Available data:
[Start of section]

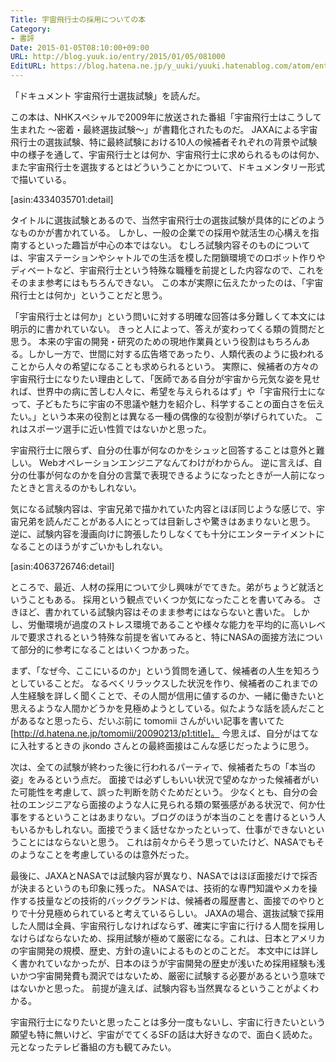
 ```yaml
---
Title: 宇宙飛行士の採用についての本
Category:
- 書評
Date: 2015-01-05T08:10:00+09:00
URL: http://blog.yuuk.io/entry/2015/01/05/081000
EditURL: https://blog.hatena.ne.jp/y_uuki/yuuki.hatenablog.com/atom/entry/8454420450079089782
---
```


「ドキュメント 宇宙飛行士選抜試験」を読んだ。

この本は、NHKスペシャルで2009年に放送された番組「宇宙飛行士はこうして生まれた ～密着・最終選抜試験～」が書籍化されたものだ。
JAXAによる宇宙飛行士の選抜試験、特に最終試験における10人の候補者それぞれの背景や試験中の様子を通して、宇宙飛行士とは何か、宇宙飛行士に求められるものは何か、また宇宙飛行士を選抜するとはどういうことかについて、ドキュメンタリー形式で描いている。

[asin:4334035701:detail]

<!-- more -->

タイトルに選抜試験とあるので、当然宇宙飛行士の選抜試験が具体的にどのようなものかが書かれている。
しかし、一般の企業での採用や就活生の心構えを指南するといった趣旨が中心の本ではない。
むしろ試験内容そのものについては、宇宙ステーションやシャトルでの生活を模した閉鎖環境でのロボット作りやディベートなど、宇宙飛行士という特殊な職種を前提とした内容なので、これをそのまま参考にはもちろんできない。
この本が実際に伝えたかったのは、「宇宙飛行士とは何か」ということだと思う。

「宇宙飛行士とは何か」という問いに対する明確な回答は多分難しくて本文には明示的に書かれていない。
きっと人によって、答えが変わってくる類の質問だと思う。
本来の宇宙の開発・研究のための現地作業員という役割はもちろんある。しかし一方で、世間に対する広告塔であったり、人類代表のように扱われることから人々の希望になることも求められるという。
実際に、候補者の方々の宇宙飛行士になりたい理由として、「医師である自分が宇宙から元気な姿を見せれば、世界中の病に苦しむ人々に、希望を与えられるはず」や「宇宙飛行士になって、子どもたちに宇宙の不思議や魅力を紹介し、科学することの面白さを伝えたい。」という本来の役割とは異なる一種の偶像的な役割が挙げられていた。
これはスポーツ選手に近い性質ではないかと思った。

宇宙飛行士に限らず、自分の仕事が何なのかをシュッと回答することは意外と難しい。
Webオペレーションエンジニアなんてわけがわからん。
逆に言えば、自分の仕事が何なのかを自分の言葉で表現できるようになったときが一人前になったときと言えるのかもしれない。

気になる試験内容は、宇宙兄弟で描かれていた内容とほぼ同じような感じで、宇宙兄弟を読んだことがある人にとっては目新しさや驚きはあまりないと思う。
逆に、試験内容を漫画向けに誇張したりしなくても十分にエンターテイメントになることのほうがすごいかもしれない。

[asin:4063726746:detail]

ところで、最近、人材の採用について少し興味がでてきた。弟がちょうど就活ということもある。
採用という観点でいくつか気になったことを書いてみる。
さきほど、書かれている試験内容はそのまま参考にはならないと書いた。
しかし、労働環境が過度のストレス環境であることや様々な能力を平均的に高いレベルで要求されるという特殊な前提を省いてみると、特にNASAの面接方法について部分的に参考になることはいくつかあった。

まず、「なぜ今、ここにいるのか」という質問を通して、候補者の人生を知ろうとしていることだ。
なるべくリラックスした状況を作り、候補者のこれまでの人生経験を詳しく聞くことで、その人間が信用に値するのか、一緒に働きたいと思えるような人間かどうかを見極めようとしている。似たような話を読んだことがあるなと思ったら、だいぶ前に tomomii さんがいい記事を書いてた[http://d.hatena.ne.jp/tomomii/20090213/p1:title]。
今思えば、自分がはてなに入社するときの jkondo さんとの最終面接はこんな感じだったように思う。

次は、全ての試験が終わった後に行われるパーティで、候補者たちの「本当の姿」をみるという点だ。
面接では必ずしもいい状況で望めなかった候補者がいた可能性を考慮して、誤った判断を防ぐためだという。
少なくとも、自分の会社のエンジニアなら面接のような人に見られる類の緊張感がある状況で、何か仕事をするということはあまりない。ブログのほうが本当のことを書けるという人もいるかもしれない。面接でうまく話せなかったといって、仕事ができないということにはならないと思う。
これは前々からそう思っていたけど、NASAでもそのようなことを考慮しているのは意外だった。

最後に、JAXAとNASAでは試験内容が異なり、NASAではほぼ面接だけで採否が決まるというのも印象に残った。
NASAでは、技術的な専門知識やメカを操作する技量などの技術的バックグランドは、候補者の履歴書と、面接でのやりとりで十分見極められていると考えているらしい。
JAXAの場合、選抜試験で採用した人間は全員、宇宙飛行しなければならず、確実に宇宙に行ける人間を採用しなけらばならないため、採用試験が極めて厳密になる。これは、日本とアメリカの宇宙開発の規模、歴史、方針の違いによるものとのことだ。
本文中には詳しく書かれていなかったが、日本のほうが宇宙開発の歴史が浅いため採用経験も浅いかつ宇宙開発費も潤沢ではないため、厳密に試験する必要があるという意味ではないかと思った。
前提が違えば、試験内容も当然異なるということがよくわかる。

宇宙飛行士になりたいと思ったことは多分一度もないし、宇宙に行きたいという願望も特に無いけど、宇宙がでてくるSFの話は大好きなので、面白く読めた。
元となったテレビ番組の方も観てみたい。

[End of section]

What to do:
What you give back must be the stretch above, starting at the line with "本来の宇宙の開発・研究のため" and ending at the line with "しかし、労働環境が過度のスト", copied exactly.

Task answer:
本来の宇宙の開発・研究のための現地作業員という役割はもちろんある。しかし一方で、世間に対する広告塔であったり、人類代表のように扱われることから人々の希望になることも求められるという。
実際に、候補者の方々の宇宙飛行士になりたい理由として、「医師である自分が宇宙から元気な姿を見せれば、世界中の病に苦しむ人々に、希望を与えられるはず」や「宇宙飛行士になって、子どもたちに宇宙の不思議や魅力を紹介し、科学することの面白さを伝えたい。」という本来の役割とは異なる一種の偶像的な役割が挙げられていた。
これはスポーツ選手に近い性質ではないかと思った。

宇宙飛行士に限らず、自分の仕事が何なのかをシュッと回答することは意外と難しい。
Webオペレーションエンジニアなんてわけがわからん。
逆に言えば、自分の仕事が何なのかを自分の言葉で表現できるようになったときが一人前になったときと言えるのかもしれない。

気になる試験内容は、宇宙兄弟で描かれていた内容とほぼ同じような感じで、宇宙兄弟を読んだことがある人にとっては目新しさや驚きはあまりないと思う。
逆に、試験内容を漫画向けに誇張したりしなくても十分にエンターテイメントになることのほうがすごいかもしれない。

[asin:4063726746:detail]

ところで、最近、人材の採用について少し興味がでてきた。弟がちょうど就活ということもある。
採用という観点でいくつか気になったことを書いてみる。
さきほど、書かれている試験内容はそのまま参考にはならないと書いた。
しかし、労働環境が過度のストレス環境であることや様々な能力を平均的に高いレベルで要求されるという特殊な前提を省いてみると、特にNASAの面接方法について部分的に参考になることはいくつかあった。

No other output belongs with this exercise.